It seems to me that $\mathrm{Var}[\sqrt{n}|g(Y_n)-g(\theta)|]=n\mathrm{Var}[g(Y_n)]$, (I'm not sure if the brackets of abs value will have any effect on the variance) and so $\mathrm{Var}[g(Y_n)]=\frac{g'(\theta)^2\sigma^2}n.$

However, Casella (10.1.7) says $\mathrm{Var}(h(\hat\theta))\approx \frac{[h'(\theta)]^2}{I_n(\theta)}$, where $I_n$ is the Fisher information number $E_\theta(\frac\partial{\partial \theta} \log L(\theta|\mathbf{X}))^2$. It seems here $\hat\theta$ corresponds to $Y_n$, which makes sense; while $I_n(\theta)$ corresponds to $n/\sigma^2$, how is that possible?

It's also said (Lemma 7.3.11) $E_\theta(\frac\partial{\partial \theta} \log L(\theta|\mathbf{X}))^2=\frac{\partial^2}{\partial \theta^2} \log L(\theta|\mathbf{X})$, under certain condition.

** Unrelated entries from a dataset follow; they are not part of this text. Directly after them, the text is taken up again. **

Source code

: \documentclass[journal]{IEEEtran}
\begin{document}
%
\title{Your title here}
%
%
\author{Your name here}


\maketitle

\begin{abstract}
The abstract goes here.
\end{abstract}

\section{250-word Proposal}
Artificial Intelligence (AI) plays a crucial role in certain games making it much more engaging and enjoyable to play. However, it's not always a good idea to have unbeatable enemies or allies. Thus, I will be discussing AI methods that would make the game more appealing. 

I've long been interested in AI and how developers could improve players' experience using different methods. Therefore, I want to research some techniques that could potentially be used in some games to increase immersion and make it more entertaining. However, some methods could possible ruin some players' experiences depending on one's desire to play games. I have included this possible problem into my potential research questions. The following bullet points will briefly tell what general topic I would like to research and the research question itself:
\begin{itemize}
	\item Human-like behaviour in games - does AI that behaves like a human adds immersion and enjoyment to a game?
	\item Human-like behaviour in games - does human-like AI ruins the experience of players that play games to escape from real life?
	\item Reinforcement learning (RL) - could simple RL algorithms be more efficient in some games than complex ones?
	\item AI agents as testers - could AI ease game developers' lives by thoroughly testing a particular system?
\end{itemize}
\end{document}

Overall I feel quite confused by the use of a mixture of Fisher information and Delta Method, and I can't yet find a way to resolve the mess.


With this we can further explore Example 10.1.14 mentioned in Variance of $\frac{\sum{X_i}}n$, where $X_i$'s are i.i.d. Bernoulli random variables, an estimate of $\mathrm{Var} (\hat{p})$ is $\frac1{-\frac{\partial^2}{\partial \theta^2} \log L(\theta|\mathbf{X})}\approx \frac{\hat p(1-\hat p)}n,$ which happen to be the same with the estimator of variance of $\hat p$ in the post.

Then how we proceed from this to get $\sqrt n (\hat p -p) \to \mathrm{n}[0, p(1-p)]$?

We can also further explore Example 10.1.17 mentioned in the post, an estimate of $e^{-\lambda}$ is given by $\frac{-e^{\lambda}}{-{\frac{\sum X_i}{\lambda^2} }}=-\frac{e^{-\lambda}\lambda}n$. This result is different from the result $\frac{e^{-2\lambda}\lambda}n$ given in the book. Where does things go wrong?


Updated:

An answer https://stats.stackexchange.com/a/10581/301417 of a post Intuitive explanation of Fisher Information and Cramer-Rao bound (suggested by @SextusEmpiricus gives explanation of Fisher information, which is very helpful.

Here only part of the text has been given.